When I was asked to write about my experiences as a hidden child during World War II, the question was posed: Why do I return every year to visit my benefactors? I was literally taken by surprise. The reasons had never occurred to me.
When I was three-and-a-half years old, I was sheltered in a convent in Banneux Notre Dame. Word came that the Germans were looking for Jewish children so the Mother Superior asked her three sisters, who lived in the small village of Fraiture hidden in a valley of the Ardennes Mountains in Belgium, to take me in.
Thus I spent the war years with Tante Marthe, Tante Marie and Maman, the woman I called Mom. My adopted Maman, gentle, soft-spoken and chubby, taught me songs, let me help her knead bread and bask in the smell of the lavender she placed in the linen drawers.

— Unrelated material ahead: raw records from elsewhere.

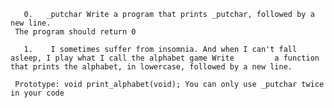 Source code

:       0.   _putchar Write a program that prints _putchar, followed by a new line.
     The program should return 0

       1.    I sometimes suffer from insomnia. And when I can't fall asleep, I play what I call the alphabet game Write         a function that prints the alphabet, in lowercase, followed by a new line.
       
     Prototype: void print_alphabet(void); You can only use _putchar twice in your code
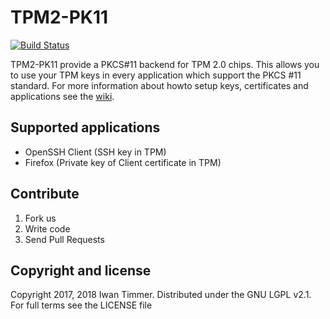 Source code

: TPM2-PK11
==========

[![Build Status](https://travis-ci.org/irtimmer/tpm2-pk11.svg?branch=master)](https://travis-ci.org/irtimmer/tpm2-pk11)

TPM2-PK11 provide a PKCS#11 backend for TPM 2.0 chips.
This allows you to use your TPM keys in every application which support the PKCS #11 standard.
For more information about howto setup keys, certificates and applications see the [wiki](https://github.com/irtimmer/tpm2-pk11/wiki).

## Supported applications

- OpenSSH Client (SSH key in TPM)
- Firefox (Private key of Client certificate in TPM)

## Contribute

1. Fork us
2. Write code
3. Send Pull Requests

## Copyright and license

Copyright 2017, 2018 Iwan Timmer. Distributed under the GNU LGPL v2.1. For full terms see the LICENSE file
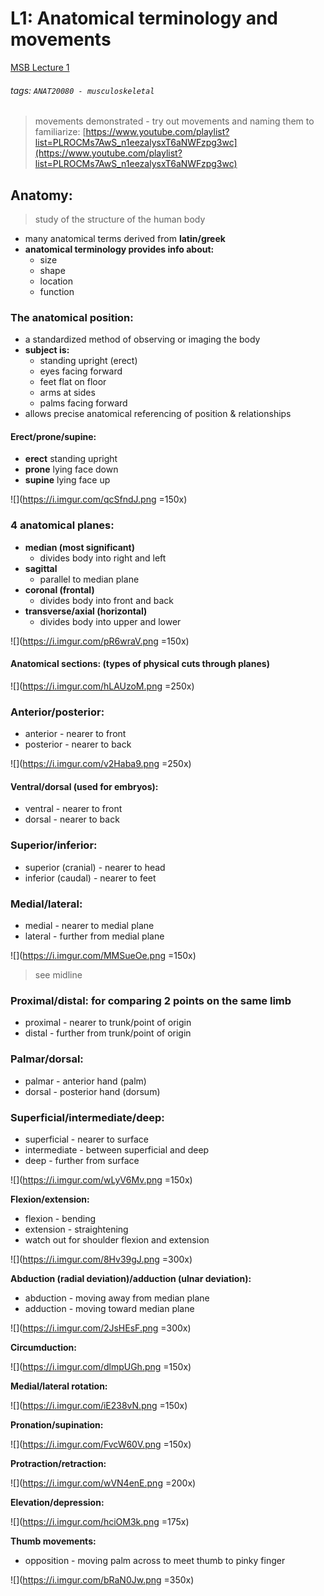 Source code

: # L1: Anatomical terminology and movements
[MSB Lecture 1](https://brightspace.ucd.ie/d2l/le/content/152911/viewContent/1485759/View)
###### tags: `ANAT20080 - musculoskeletal`

> movements demonstrated - try out movements and naming them to familiarize: [https://www.youtube.com/playlist?list=PLROCMs7AwS_n1eezalysxT6aNWFzpg3wc](https://www.youtube.com/playlist?list=PLROCMs7AwS_n1eezalysxT6aNWFzpg3wc)

## Anatomy:
> study of the structure of the human body

- many anatomical terms derived from **latin/greek**
- **anatomical terminology provides info about:**
    - size
    - shape
    - location
    - function

### The anatomical position:
- a standardized method of observing or imaging the body
- **subject is:**
    - standing upright (erect)
    - eyes facing forward
    - feet flat on floor
    - arms at sides
    - palms facing forward
- allows precise anatomical referencing of position & relationships

#### Erect/prone/supine:
- **erect** standing upright
- **prone** lying face down
- **supine** lying face up

![](https://i.imgur.com/qcSfndJ.png =150x)

### 4 anatomical planes:

- **median (most significant)**
    - divides body into right and left
- **sagittal**
    - parallel to median plane
- **coronal (frontal)**
    - divides body into front and back
- **transverse/axial (horizontal)**
    - divides body into upper and lower

![](https://i.imgur.com/pR6wraV.png =150x)

#### Anatomical sections: (types of physical cuts through planes)

![](https://i.imgur.com/hLAUzoM.png =250x)

### Anterior/posterior:
- anterior - nearer to front
- posterior - nearer to back

![](https://i.imgur.com/v2Haba9.png =250x)

#### Ventral/dorsal (used for embryos):

- ventral - nearer to front
- dorsal - nearer to back

### Superior/inferior:

- superior (cranial) - nearer to head
- inferior (caudal) - nearer to feet

### Medial/lateral:

- medial - nearer to medial plane
- lateral - further from medial plane
    
![](https://i.imgur.com/MMSueOe.png =150x)
> see midline

### Proximal/distal: for comparing 2 points on the same limb 

- proximal - nearer to trunk/point of origin
- distal - further from trunk/point of origin

### Palmar/dorsal:

- palmar - anterior hand (palm)
- dorsal - posterior hand (dorsum)

### Superficial/intermediate/deep:

- superficial - nearer to surface
- intermediate - between superficial and deep
- deep - further from surface
    
![](https://i.imgur.com/wLyV6Mv.png =150x) 

**Flexion/extension:**

- flexion - bending
- extension - straightening
- watch out for shoulder flexion and extension

![](https://i.imgur.com/8Hv39gJ.png =300x)

**Abduction (radial deviation)/adduction (ulnar deviation):**

- abduction - moving away from median plane
- adduction - moving toward median plane
    
![](https://i.imgur.com/2JsHEsF.png =300x) 

**Circumduction:**

![](https://i.imgur.com/dlmpUGh.png =150x)

**Medial/lateral rotation:**

![](https://i.imgur.com/iE238vN.png =150x)

**Pronation/supination:**

![](https://i.imgur.com/FvcW60V.png =150x)

**Protraction/retraction:**

![](https://i.imgur.com/wVN4enE.png =200x)

**Elevation/depression:**

![](https://i.imgur.com/hciOM3k.png =175x)

**Thumb movements:**

- opposition - moving palm across to meet thumb to pinky finger
    
![](https://i.imgur.com/bRaN0Jw.png =350x)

Tante Marie taught me in the little school house with six different levels of students. Tante Marthe knew secret corners in the attic, hidden magic in the fairy tales she read to me. The war finally ended. My father found me through the convent where I had originally been sent. My mother and my sisters and brother had all disappeared. I lived with my father, an ill, frightened, wounded man, in Belgium. He let me return to my rescuers in Fraiture whenever I had a vacation. It was recapturing the warmth, the fullness of those other times.
In 1951, we came to America. We traveled on the S.S. America, an incredible adventure for a 12-year-old. But I thought I would never see Tante Marthe, Tante Marie and Maman again.
My father died when I was 21 and I decided to go back and visit my "aunts." It was the first of many visits. Tante Marie died in 1989 and Tante Marthe and Maman are now in a home for the aged, a delightful place surrounded by flowers, beauty and caring people.
I know why I go back. . . for me it will always be HOME, the place where my heart belongs.